[ExI] If you follow the developments with Tabby's star . .

Keith Henson hkeithhenson at gmail.com
Sun Sep 18 15:07:59 UTC 2016


On Sat, Sep 17, 2016 at 12:49 PM, Anders <anders at aleph.se> wrote:

> Let's see if I get the basic argument: you have a shell of radius R. The
> luminosity L is absorbed, and in the standard model assumed to all be
> radiated away outwards, making an outside temperature T=[L/4piR^2
> sigma]^(1/4). Except that in practice the radiation will, if nothing else is
> done, radiate equally to the inside, which means that L/2 extra IR now is
> radiated all over the place. So this gives L/(32 pi^2 R^4 )extra input of
> heating per square meter. That doesn't *seem* too bad...
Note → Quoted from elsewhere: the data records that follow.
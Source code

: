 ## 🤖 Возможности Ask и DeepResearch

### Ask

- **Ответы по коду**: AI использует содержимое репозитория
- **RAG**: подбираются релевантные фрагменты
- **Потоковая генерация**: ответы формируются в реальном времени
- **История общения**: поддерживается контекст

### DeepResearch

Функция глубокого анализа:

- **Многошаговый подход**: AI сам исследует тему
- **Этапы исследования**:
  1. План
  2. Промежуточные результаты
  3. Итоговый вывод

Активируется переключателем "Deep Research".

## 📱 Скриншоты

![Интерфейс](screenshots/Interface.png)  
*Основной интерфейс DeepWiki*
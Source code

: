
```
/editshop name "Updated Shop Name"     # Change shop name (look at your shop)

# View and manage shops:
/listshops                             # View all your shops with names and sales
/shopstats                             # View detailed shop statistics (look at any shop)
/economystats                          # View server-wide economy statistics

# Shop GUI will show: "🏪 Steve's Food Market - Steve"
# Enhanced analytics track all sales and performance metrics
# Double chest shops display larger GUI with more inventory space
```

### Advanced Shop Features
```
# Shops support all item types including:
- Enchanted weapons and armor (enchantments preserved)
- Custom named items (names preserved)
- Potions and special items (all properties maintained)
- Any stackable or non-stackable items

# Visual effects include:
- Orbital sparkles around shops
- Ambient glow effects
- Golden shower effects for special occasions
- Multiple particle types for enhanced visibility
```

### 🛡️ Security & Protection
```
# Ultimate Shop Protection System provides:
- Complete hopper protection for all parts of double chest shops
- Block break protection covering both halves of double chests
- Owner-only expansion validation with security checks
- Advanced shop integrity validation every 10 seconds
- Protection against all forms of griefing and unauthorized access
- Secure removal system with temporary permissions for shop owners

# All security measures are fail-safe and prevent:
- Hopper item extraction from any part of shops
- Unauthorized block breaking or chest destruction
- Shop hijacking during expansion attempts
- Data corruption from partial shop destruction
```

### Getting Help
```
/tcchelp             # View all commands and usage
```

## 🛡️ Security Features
If it is really a shell, then radiation to the inside will be in net
equilibrium.  Only the outside will radiate the energy from the star.

But if you are imputing the weird behavior of Tabby's star to
megastructure building aliens, you might want to consider the kind of
thermal power satellites we developed in the last few years.  Because
you want to block sunlight from the radiator tubes, they radiate in an
anisotropic way, the waste heat goes solar north and south and you
will not see the waste heat in the plane of the local ecliptic.  This
assumes the path from the star to Earth is on the local ecliptic.

So if we continue to find no excess IR from this star, it's supportive
of certain classes of space industrial objects that radiate heat
directionally.

I kind of suspect a Dyson sphere isn't practical.